Source data below:

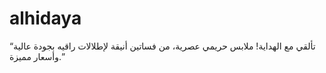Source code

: # alhidaya
“تألقي مع الهداية! ملابس حريمي عصرية، من فساتين أنيقة لإطلالات راقيه بجودة عالية وأسعار مميزة.”
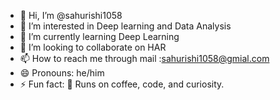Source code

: - 👋 Hi, I’m @sahurishi1058
- 👀 I’m interested in Deep learning and Data Analysis
- 🌱 I’m currently learning Deep Learning
- 💞️ I’m looking to collaborate on HAR 
- 📫 How to reach me through mail :sahurishi1058@gmial.com
- 😄 Pronouns: he/him
- ⚡ Fun fact: 🧃 Runs on coffee, code, and curiosity.

<!---
sahurishi1058/sahurishi1058 is a ✨ special ✨ repository because its `README.md` (this file) appears on your GitHub profile.
You can click the Preview link to take a look at your changes.
--->
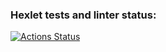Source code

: ### Hexlet tests and linter status:
[![Actions Status](https://github.com/AnnaKudriaeva/fullstack-javascript-project-44/actions/workflows/hexlet-check.yml/badge.svg)](https://github.com/AnnaKudriaeva/fullstack-javascript-project-44/actions)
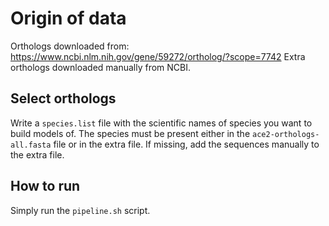 # Origin of data
Orthologs downloaded from: https://www.ncbi.nlm.nih.gov/gene/59272/ortholog/?scope=7742
Extra orthologs downloaded manually from NCBI.

## Select orthologs
Write a `species.list` file with the scientific names of species
you want to build models of. The species must be present either
in the `ace2-orthologs-all.fasta` file or in the extra file. If
missing, add the sequences manually to the extra file.

## How to run
Simply run the `pipeline.sh` script.
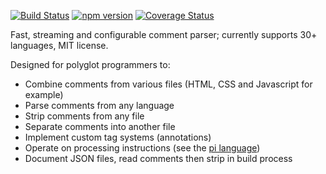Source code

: [![Build Status](https://travis-ci.org/tmpfs/cparse.svg?v=2)](https://travis-ci.org/tmpfs/cparse)
[![npm version](http://img.shields.io/npm/v/cparse.svg?v=2)](https://npmjs.org/package/cparse)
[![Coverage Status](https://coveralls.io/repos/tmpfs/cparse/badge.svg?branch=master&service=github&v=2)](https://coveralls.io/github/tmpfs/cparse?branch=master)

Fast, streaming and configurable comment parser; currently supports 30+ languages, MIT license.

Designed for polyglot programmers to:

* Combine comments from various files (HTML, CSS and Javascript for example)
* Parse comments from any language
* Strip comments from any file
* Separate comments into another file
* Implement custom tag systems (annotations)
* Operate on processing instructions (see the [pi language](/API.md#pi))
* Document JSON files, read comments then strip in build process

End of Source data.

● **Task item**
Among the entries, find each line that includes the string "https" and copy it.

● **Exercise output**
[![Actions Status](https://github.com/AnnaKudriaeva/fullstack-javascript-project-44/actions/workflows/hexlet-check.yml/badge.svg)](https://github.com/AnnaKudriaeva/fullstack-javascript-project-44/actions)
Orthologs downloaded from: https://www.ncbi.nlm.nih.gov/gene/59272/ortholog/?scope=7742
: [![Build Status](https://travis-ci.org/tmpfs/cparse.svg?v=2)](https://travis-ci.org/tmpfs/cparse)
[![npm version](http://img.shields.io/npm/v/cparse.svg?v=2)](https://npmjs.org/package/cparse)
[![Coverage Status](https://coveralls.io/repos/tmpfs/cparse/badge.svg?branch=master&service=github&v=2)](https://coveralls.io/github/tmpfs/cparse?branch=master)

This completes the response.